Julian Jaynes
Die bikamerale Psyche Das Entstehen des Bewusstseins geht nach Jaynes mit dem Zusammenbruch des von ihm so genannten bikameralen Geistes einher.
Die Menschen in der vorhomerischen Zeit hatten, und das ist die zweite Hauptthese von Jaynes, einen "Zwei-Kammer-Geist", einen ausführenden und einen befehlenden, beide nicht-bewusst. In Krisenzeiten, wenn eine Situation eine Entscheidung erforderte, "halluzinierte" der ausführende Geist die Stimme von Göttern, die ihm sagte, was zu tun sei.
Die Entstehung der bikameralen Zivilisation setzt Jaynes in die Zeit der Entstehung der ersten Städte, um das Jahr 9000 v. Chr. Zivilisation, sagt Jaynes, ist die "Kunst in Städten zu leben, in denen nicht jeder jeden kennt".
Für das Funktionieren dieser Gesellschaften, seien die halluzinierten Stimmen von Königen und/oder Göttern notwendig gewesen.

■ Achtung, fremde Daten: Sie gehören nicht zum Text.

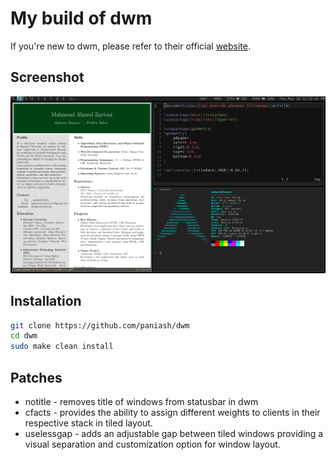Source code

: # My build of dwm

If you're new to dwm, please refer to their official [website](https://dwm.suckless.org).

## Screenshot

![dwm](./screenshot.png)

## Installation

```sh
git clone https://github.com/paniash/dwm
cd dwm
sudo make clean install
```

## Patches

- notitle - removes title of windows from statusbar in dwm
- cfacts - provides the ability to assign different weights to clients in their respective stack in tiled layout.
- uselessgap - adds an adjustable gap between tiled windows providing a visual separation and customization option for window layout.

Der umfangreichste Teil des Buches versucht historische Belege für diese zweite These zu liefern.
Die Krise, die durch das Verschwinden der Götter (möglicherweise mit hervorgerufen durch das Aufkommen von Schrift) hervorgerufen wurde, mündete darin, dass die Menschen ein Bewusstsein entwickelten.
Das Bewusstsein hat evolutionstheoretisch gesehen Vorteile.
Die Fähigkeit der Narratisation etwa bedeutet, dass Rachegelüste nur in der bewussten
Vorstellung ausgelebt werden, oder auf später verschoben werden können, wenn die Umstände günstiger sind.
Das Bewusstsein ist aber kein Entwicklungsschritt der Evolution, sondern eine kulturelle Leistung. Ein heutiges Kind, das in Ägypten vor 3000 Jahren aufwüchse, würde einen bikameralen Geist entwickeln und umgekehrt.
Konsequenzen
Ohne die Fähigkeit zu eigenen und eigenständigen Überlegungen und Reflexionen insbesondere auf sich selbst sollen nämlich
Menschen mit einer bikameralen Geistesstruktur auch innere Erlebnisse wie etwa Spontanerinnerungen oder Einfälle so erlebt haben, wie wir Erlebnisse in der Außenwelt um uns herum gewöhnlich erleben: genauso getrennt oder fremd und vor allem, wie Jaynes unterstellt, ebenso deutlich und klar wie diese. Akustische Erinnerungen oder Einfälle wären danach beispielsweise wie halluzinatorisch klare "innere Stimmen" wahrgenommen worden, die vielleicht wie kommentierend oder befehlend erlebt worden sein könnten.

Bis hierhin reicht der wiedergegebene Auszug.